Two-thirds of the judges sitting on the 4th U.S. Circuit Court of Appeals, housed at the Lewis F. Powell Jr. U.S. Courthouse in Richmond, were nominated by Democratic presidents, tied for the largest such percentage among federal appellate circuits. (U.S. General Services Administration)

The 4th U.S. Circuit Court of Appeals, housed at the Lewis F. Powell Jr. U.S. Courthouse in Richmond. (U.S. General Services Administration)

A federal appeals court Tuesday cleared the way for a man to challenge his nearly 30-year-old guilty plea in Baltimore to attempted murder, saying it’s not too late for him to claim his attorney violated ethical rules by representing both him and his co-defendant – and then cutting a deal that freed the other guy.

In a 3-0 decision, the 4th U.S. Circuit Court of Appeals said Corey Lorenzo Woodfolk’s decades-old claim of ineffective assistance of counsel was not blocked by either a one-year federal statute of limitations or Maryland’s procedural restrictions. The court ordered a new hearing in vacating Senior U.S. District Judge J. Frederick Motz’s ruling that Woodfolk’s challenge was barred.

“For nearly 30 years, Woodfolk has contended that his guilty plea was procured by an attorney who served two masters, thereby betraying his duty of loyalty to Woodfolk in exchange for a favorable outcome for Woodfolk’s co-defendant,” Chief Judge Roger L. Gregory wrote for the 4th Circuit. “No court, state or federal, has ever addressed the substance of these troubling allegations. Having found no time bar or adequate state procedural bar to preclude a review of the claim on its merits, we believe the time has come for a fair adjudication of Woodfolk’s claim.”

On June 14, 1987, Woodfolk and Cornelius Langley became involved in an altercation in a Baltimore parking lot where an off-duty police officer said he saw Woodfolk draw a gun and pull the trigger but the weapon did not fire, according to the 4th Circuit’s opinion.

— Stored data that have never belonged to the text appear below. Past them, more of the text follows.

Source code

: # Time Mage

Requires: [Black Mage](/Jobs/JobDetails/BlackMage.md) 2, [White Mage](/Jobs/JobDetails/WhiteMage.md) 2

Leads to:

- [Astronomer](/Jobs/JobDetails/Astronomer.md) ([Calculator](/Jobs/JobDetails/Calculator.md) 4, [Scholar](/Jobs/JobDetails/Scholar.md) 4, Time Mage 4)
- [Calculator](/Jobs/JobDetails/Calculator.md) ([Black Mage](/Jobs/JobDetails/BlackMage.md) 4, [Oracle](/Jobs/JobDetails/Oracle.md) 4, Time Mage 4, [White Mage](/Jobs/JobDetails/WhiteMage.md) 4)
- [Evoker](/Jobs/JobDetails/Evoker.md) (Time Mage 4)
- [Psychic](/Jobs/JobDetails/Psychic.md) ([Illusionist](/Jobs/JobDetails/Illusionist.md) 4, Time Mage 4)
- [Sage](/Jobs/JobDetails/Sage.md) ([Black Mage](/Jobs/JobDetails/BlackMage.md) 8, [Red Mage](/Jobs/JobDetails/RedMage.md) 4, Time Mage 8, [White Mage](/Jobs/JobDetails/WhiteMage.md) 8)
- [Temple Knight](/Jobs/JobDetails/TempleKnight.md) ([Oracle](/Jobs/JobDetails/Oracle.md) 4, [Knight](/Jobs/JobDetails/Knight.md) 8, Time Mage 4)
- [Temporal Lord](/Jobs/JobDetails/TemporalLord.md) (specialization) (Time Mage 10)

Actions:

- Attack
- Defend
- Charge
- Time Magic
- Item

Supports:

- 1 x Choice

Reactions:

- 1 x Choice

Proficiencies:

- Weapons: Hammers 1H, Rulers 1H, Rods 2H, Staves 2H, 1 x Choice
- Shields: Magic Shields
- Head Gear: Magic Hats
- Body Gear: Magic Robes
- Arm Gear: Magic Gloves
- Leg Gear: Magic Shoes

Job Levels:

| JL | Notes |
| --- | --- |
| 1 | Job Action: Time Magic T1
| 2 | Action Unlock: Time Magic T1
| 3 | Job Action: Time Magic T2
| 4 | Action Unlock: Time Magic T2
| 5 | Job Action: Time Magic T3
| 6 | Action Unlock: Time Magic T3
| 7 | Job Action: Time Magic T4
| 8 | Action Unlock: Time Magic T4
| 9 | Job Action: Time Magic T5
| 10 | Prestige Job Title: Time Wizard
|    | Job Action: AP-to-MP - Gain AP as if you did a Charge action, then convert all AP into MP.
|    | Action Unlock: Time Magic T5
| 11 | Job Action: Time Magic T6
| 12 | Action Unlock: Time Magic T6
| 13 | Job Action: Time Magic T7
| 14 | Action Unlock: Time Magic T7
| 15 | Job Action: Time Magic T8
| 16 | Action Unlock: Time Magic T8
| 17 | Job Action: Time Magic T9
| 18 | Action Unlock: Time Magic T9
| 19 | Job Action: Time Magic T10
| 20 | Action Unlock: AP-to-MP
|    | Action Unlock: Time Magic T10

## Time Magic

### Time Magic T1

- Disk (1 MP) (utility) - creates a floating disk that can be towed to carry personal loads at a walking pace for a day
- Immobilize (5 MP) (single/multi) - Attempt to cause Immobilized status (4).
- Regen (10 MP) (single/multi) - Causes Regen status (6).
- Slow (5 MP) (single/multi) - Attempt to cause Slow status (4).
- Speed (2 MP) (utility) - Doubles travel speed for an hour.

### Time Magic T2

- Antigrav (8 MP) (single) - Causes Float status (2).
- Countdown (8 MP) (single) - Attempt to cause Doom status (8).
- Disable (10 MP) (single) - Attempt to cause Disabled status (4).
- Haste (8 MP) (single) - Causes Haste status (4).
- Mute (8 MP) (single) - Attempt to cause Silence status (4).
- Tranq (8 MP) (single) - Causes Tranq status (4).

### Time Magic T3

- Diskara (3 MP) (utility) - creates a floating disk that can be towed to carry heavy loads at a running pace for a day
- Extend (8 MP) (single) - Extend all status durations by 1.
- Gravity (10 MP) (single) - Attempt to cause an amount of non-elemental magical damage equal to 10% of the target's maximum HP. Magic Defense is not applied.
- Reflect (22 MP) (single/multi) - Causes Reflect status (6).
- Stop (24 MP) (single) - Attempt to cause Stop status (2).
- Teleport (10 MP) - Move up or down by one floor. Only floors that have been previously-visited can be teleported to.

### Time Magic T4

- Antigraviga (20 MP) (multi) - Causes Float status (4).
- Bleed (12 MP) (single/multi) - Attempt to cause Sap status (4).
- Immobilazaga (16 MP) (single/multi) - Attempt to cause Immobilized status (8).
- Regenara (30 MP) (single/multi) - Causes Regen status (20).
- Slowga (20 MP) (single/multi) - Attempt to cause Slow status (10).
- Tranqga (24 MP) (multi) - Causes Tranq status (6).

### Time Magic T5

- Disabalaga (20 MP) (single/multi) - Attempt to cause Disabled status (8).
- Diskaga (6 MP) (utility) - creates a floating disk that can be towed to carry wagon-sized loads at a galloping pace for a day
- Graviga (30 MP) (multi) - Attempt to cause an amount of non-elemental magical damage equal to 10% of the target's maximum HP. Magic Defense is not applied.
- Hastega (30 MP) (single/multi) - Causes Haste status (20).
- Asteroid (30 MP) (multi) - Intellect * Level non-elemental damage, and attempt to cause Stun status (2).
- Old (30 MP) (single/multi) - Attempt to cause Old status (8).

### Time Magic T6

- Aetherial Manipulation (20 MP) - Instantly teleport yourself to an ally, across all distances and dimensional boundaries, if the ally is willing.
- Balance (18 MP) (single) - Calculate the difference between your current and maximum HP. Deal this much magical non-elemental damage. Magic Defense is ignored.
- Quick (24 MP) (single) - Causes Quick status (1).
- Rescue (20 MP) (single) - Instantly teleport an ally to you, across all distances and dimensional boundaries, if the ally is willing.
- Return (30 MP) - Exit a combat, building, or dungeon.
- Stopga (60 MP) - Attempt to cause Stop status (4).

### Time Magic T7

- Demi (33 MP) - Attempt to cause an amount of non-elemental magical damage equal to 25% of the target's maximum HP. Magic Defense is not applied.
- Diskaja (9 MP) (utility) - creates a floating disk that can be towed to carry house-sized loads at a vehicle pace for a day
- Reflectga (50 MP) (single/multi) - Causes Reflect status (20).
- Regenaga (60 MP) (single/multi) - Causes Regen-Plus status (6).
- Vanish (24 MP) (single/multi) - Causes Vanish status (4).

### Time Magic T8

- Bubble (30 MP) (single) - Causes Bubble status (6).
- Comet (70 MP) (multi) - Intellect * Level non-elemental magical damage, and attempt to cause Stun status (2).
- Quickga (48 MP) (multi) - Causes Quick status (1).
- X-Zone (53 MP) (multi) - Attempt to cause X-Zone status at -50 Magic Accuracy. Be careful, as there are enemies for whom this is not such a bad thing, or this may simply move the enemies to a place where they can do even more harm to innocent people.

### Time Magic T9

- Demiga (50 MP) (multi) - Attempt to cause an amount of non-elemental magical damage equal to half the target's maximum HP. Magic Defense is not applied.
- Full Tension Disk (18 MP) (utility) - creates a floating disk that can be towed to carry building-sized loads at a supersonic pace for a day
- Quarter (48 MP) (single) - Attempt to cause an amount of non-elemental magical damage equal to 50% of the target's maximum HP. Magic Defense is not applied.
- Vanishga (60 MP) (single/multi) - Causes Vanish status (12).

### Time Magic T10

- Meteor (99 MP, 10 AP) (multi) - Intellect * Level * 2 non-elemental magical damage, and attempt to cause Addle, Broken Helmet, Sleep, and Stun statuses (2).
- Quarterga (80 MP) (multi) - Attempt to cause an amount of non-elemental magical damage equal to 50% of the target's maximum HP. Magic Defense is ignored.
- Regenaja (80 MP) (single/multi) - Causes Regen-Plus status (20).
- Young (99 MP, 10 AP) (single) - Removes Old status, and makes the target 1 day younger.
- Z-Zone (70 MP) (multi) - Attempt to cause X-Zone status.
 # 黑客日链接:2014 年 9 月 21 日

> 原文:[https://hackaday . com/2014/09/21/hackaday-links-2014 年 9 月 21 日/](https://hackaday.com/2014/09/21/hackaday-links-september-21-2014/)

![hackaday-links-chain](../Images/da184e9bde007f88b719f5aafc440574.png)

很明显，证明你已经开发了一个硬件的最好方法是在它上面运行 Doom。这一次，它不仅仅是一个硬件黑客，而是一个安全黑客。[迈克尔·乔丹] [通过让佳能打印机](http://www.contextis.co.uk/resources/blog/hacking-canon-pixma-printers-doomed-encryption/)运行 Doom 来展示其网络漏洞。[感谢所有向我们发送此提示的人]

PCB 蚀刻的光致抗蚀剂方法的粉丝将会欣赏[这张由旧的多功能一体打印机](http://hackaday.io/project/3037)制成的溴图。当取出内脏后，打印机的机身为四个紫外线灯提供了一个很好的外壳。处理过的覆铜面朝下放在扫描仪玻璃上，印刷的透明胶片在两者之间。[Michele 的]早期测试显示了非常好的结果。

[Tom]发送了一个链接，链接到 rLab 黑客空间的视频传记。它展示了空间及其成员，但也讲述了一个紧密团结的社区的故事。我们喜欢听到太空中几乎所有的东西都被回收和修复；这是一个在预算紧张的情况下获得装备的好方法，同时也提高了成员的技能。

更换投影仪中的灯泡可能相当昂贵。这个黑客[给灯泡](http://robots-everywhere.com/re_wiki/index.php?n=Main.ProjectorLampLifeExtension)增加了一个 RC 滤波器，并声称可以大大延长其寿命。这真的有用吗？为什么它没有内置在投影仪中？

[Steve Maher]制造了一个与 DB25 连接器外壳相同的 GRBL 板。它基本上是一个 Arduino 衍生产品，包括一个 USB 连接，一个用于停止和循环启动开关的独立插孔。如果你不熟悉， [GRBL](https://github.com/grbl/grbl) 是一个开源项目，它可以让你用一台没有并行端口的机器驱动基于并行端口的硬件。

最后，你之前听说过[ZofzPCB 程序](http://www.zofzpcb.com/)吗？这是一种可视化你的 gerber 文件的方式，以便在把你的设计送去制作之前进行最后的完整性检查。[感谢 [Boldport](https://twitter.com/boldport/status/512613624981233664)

Nine months later, attorney Michael Vogelstein told Woodfolk an agreement had been reached with the state under which he would plead guilty to attempted murder and using a handgun in a violent crime while Langley would provide a statement to the court inculpating Woodfolk and would not be prosecuted, Woodfolk alleges in his ineffective-assistance claim.

Woodfolk pleaded guilty on March 4, 1988, and was sentenced to 10 years in prison, with five suspended, for attempted murder and a concurrent sentence of five years, all suspended, on the handgun count and five years’ probation.

Woodfolk is due to get out of prison in July, having been convicted in 1994 for conspiracy to distribute heroin and initially sentenced to 50 years in prison. That conviction also included a violation of parole charge from his 1988 plea, for which he was sentenced to an additional three years in prison.

Woodfolk subsequently appealed the parole violation by challenging the underlying 1988 plea based on ineffective assistance of counsel.

Woodfolk challenged his attempted-murder conviction in July 1988, claiming – for the first time – ineffective assistance of counsel. He raised the argument again in 1995 and in a series of petitions that followed.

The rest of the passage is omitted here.